Output the full listing below exactly; the images stay out.

== Supplied material ==

══════════

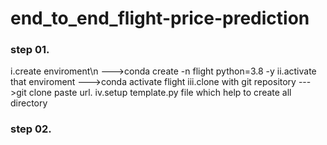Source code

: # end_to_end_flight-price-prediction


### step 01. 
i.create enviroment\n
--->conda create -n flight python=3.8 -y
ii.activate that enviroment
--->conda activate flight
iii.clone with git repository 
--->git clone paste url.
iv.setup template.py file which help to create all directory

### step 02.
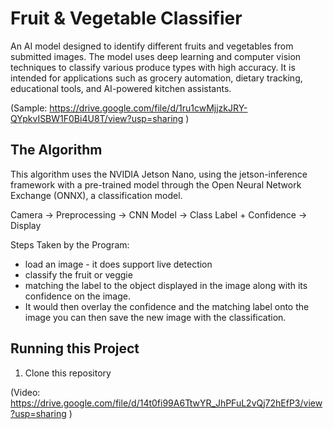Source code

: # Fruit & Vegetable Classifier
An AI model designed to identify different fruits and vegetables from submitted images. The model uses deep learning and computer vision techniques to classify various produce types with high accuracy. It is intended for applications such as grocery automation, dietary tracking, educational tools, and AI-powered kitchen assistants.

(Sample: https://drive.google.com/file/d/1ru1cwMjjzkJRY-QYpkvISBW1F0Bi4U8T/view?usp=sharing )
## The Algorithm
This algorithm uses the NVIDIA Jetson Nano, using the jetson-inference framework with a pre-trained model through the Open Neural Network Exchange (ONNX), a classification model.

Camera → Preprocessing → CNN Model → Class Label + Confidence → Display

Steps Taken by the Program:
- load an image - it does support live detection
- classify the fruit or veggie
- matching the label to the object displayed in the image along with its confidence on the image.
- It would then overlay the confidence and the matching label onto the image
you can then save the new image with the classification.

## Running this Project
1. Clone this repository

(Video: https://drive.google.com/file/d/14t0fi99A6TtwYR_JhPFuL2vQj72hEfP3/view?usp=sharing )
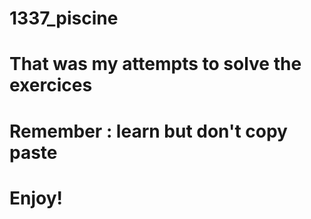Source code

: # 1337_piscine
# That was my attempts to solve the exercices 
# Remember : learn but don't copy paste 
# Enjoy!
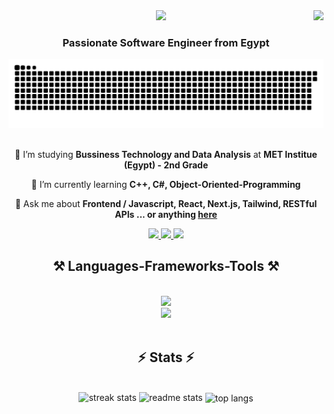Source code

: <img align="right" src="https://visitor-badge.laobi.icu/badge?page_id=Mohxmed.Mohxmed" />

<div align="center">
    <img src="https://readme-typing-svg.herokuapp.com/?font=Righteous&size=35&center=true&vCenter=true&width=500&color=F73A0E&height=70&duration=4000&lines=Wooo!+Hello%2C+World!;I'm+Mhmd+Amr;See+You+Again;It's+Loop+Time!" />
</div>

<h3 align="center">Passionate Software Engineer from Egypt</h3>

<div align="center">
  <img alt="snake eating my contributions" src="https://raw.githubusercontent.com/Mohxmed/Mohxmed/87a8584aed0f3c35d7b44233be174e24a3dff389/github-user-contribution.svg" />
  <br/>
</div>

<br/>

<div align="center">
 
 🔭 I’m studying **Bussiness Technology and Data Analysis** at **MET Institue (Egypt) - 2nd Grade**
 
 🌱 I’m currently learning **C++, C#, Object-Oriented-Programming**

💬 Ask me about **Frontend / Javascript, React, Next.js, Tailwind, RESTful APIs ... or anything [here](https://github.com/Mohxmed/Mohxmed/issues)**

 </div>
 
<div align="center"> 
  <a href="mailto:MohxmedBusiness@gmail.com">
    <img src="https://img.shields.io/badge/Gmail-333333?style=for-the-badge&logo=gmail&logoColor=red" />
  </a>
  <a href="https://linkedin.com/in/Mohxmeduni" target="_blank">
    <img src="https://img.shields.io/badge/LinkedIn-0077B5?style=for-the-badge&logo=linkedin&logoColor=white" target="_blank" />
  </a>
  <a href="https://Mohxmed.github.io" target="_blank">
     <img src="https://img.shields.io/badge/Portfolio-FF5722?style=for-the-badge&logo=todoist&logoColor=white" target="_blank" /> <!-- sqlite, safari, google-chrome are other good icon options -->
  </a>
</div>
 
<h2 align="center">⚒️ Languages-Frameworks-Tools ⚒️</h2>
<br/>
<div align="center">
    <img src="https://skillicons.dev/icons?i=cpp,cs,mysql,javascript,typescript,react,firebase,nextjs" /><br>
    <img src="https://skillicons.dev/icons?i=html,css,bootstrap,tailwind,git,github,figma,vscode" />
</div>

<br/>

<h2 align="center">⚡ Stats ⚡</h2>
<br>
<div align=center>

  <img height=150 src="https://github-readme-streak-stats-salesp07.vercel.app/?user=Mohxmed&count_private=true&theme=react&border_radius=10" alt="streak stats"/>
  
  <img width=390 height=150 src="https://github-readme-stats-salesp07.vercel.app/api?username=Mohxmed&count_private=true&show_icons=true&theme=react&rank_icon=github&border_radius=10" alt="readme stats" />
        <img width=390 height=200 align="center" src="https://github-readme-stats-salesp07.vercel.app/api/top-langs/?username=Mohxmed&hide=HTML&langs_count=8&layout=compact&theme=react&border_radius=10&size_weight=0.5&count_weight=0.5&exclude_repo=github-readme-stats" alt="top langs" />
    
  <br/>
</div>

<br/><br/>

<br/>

══════════

== Answer to the problem ==
Source code

: # end_to_end_flight-price-prediction


### step 01. 
i.create enviroment\n
--->conda create -n flight python=3.8 -y
ii.activate that enviroment
--->conda activate flight
iii.clone with git repository 
--->git clone paste url.
iv.setup template.py file which help to create all directory

### step 02.
Source code

: # Fruit & Vegetable Classifier
An AI model designed to identify different fruits and vegetables from submitted images. The model uses deep learning and computer vision techniques to classify various produce types with high accuracy. It is intended for applications such as grocery automation, dietary tracking, educational tools, and AI-powered kitchen assistants.

(Sample: https://drive.google.com/file/d/1ru1cwMjjzkJRY-QYpkvISBW1F0Bi4U8T/view?usp=sharing )
## The Algorithm
This algorithm uses the NVIDIA Jetson Nano, using the jetson-inference framework with a pre-trained model through the Open Neural Network Exchange (ONNX), a classification model.

Camera → Preprocessing → CNN Model → Class Label + Confidence → Display

Steps Taken by the Program:
- load an image - it does support live detection
- classify the fruit or veggie
- matching the label to the object displayed in the image along with its confidence on the image.
- It would then overlay the confidence and the matching label onto the image
you can then save the new image with the classification.

## Running this Project
1. Clone this repository

(Video: https://drive.google.com/file/d/14t0fi99A6TtwYR_JhPFuL2vQj72hEfP3/view?usp=sharing )
Source code

: # 1337_piscine
# That was my attempts to solve the exercices 
# Remember : learn but don't copy paste 
# Enjoy!
Source code

: <img align="right" src="https://visitor-badge.laobi.icu/badge?page_id=Mohxmed.Mohxmed" />

<div align="center">
    <img src="https://readme-typing-svg.herokuapp.com/?font=Righteous&size=35&center=true&vCenter=true&width=500&color=F73A0E&height=70&duration=4000&lines=Wooo!+Hello%2C+World!;I'm+Mhmd+Amr;See+You+Again;It's+Loop+Time!" />
</div>

<h3 align="center">Passionate Software Engineer from Egypt</h3>

<div align="center">
  <img alt="snake eating my contributions" src="https://raw.githubusercontent.com/Mohxmed/Mohxmed/87a8584aed0f3c35d7b44233be174e24a3dff389/github-user-contribution.svg" />
  <br/>
</div>

<br/>

<div align="center">
 
 🔭 I’m studying **Bussiness Technology and Data Analysis** at **MET Institue (Egypt) - 2nd Grade**
 
 🌱 I’m currently learning **C++, C#, Object-Oriented-Programming**

💬 Ask me about **Frontend / Javascript, React, Next.js, Tailwind, RESTful APIs ... or anything [here](https://github.com/Mohxmed/Mohxmed/issues)**

 </div>
 
<div align="center"> 
  <a href="mailto:MohxmedBusiness@gmail.com">
    <img src="https://img.shields.io/badge/Gmail-333333?style=for-the-badge&logo=gmail&logoColor=red" />
  </a>
  <a href="https://linkedin.com/in/Mohxmeduni" target="_blank">
    <img src="https://img.shields.io/badge/LinkedIn-0077B5?style=for-the-badge&logo=linkedin&logoColor=white" target="_blank" />
  </a>
  <a href="https://Mohxmed.github.io" target="_blank">
     <img src="https://img.shields.io/badge/Portfolio-FF5722?style=for-the-badge&logo=todoist&logoColor=white" target="_blank" /> <!-- sqlite, safari, google-chrome are other good icon options -->
  </a>
</div>
 
<h2 align="center">⚒️ Languages-Frameworks-Tools ⚒️</h2>
<br/>
<div align="center">
    <img src="https://skillicons.dev/icons?i=cpp,cs,mysql,javascript,typescript,react,firebase,nextjs" /><br>
    <img src="https://skillicons.dev/icons?i=html,css,bootstrap,tailwind,git,github,figma,vscode" />
</div>

<br/>

<h2 align="center">⚡ Stats ⚡</h2>
<br>
<div align=center>

  <img height=150 src="https://github-readme-streak-stats-salesp07.vercel.app/?user=Mohxmed&count_private=true&theme=react&border_radius=10" alt="streak stats"/>
  
  <img width=390 height=150 src="https://github-readme-stats-salesp07.vercel.app/api?username=Mohxmed&count_private=true&show_icons=true&theme=react&rank_icon=github&border_radius=10" alt="readme stats" />
        <img width=390 height=200 align="center" src="https://github-readme-stats-salesp07.vercel.app/api/top-langs/?username=Mohxmed&hide=HTML&langs_count=8&layout=compact&theme=react&border_radius=10&size_weight=0.5&count_weight=0.5&exclude_repo=github-readme-stats" alt="top langs" />
    
  <br/>
</div>

<br/><br/>

<br/>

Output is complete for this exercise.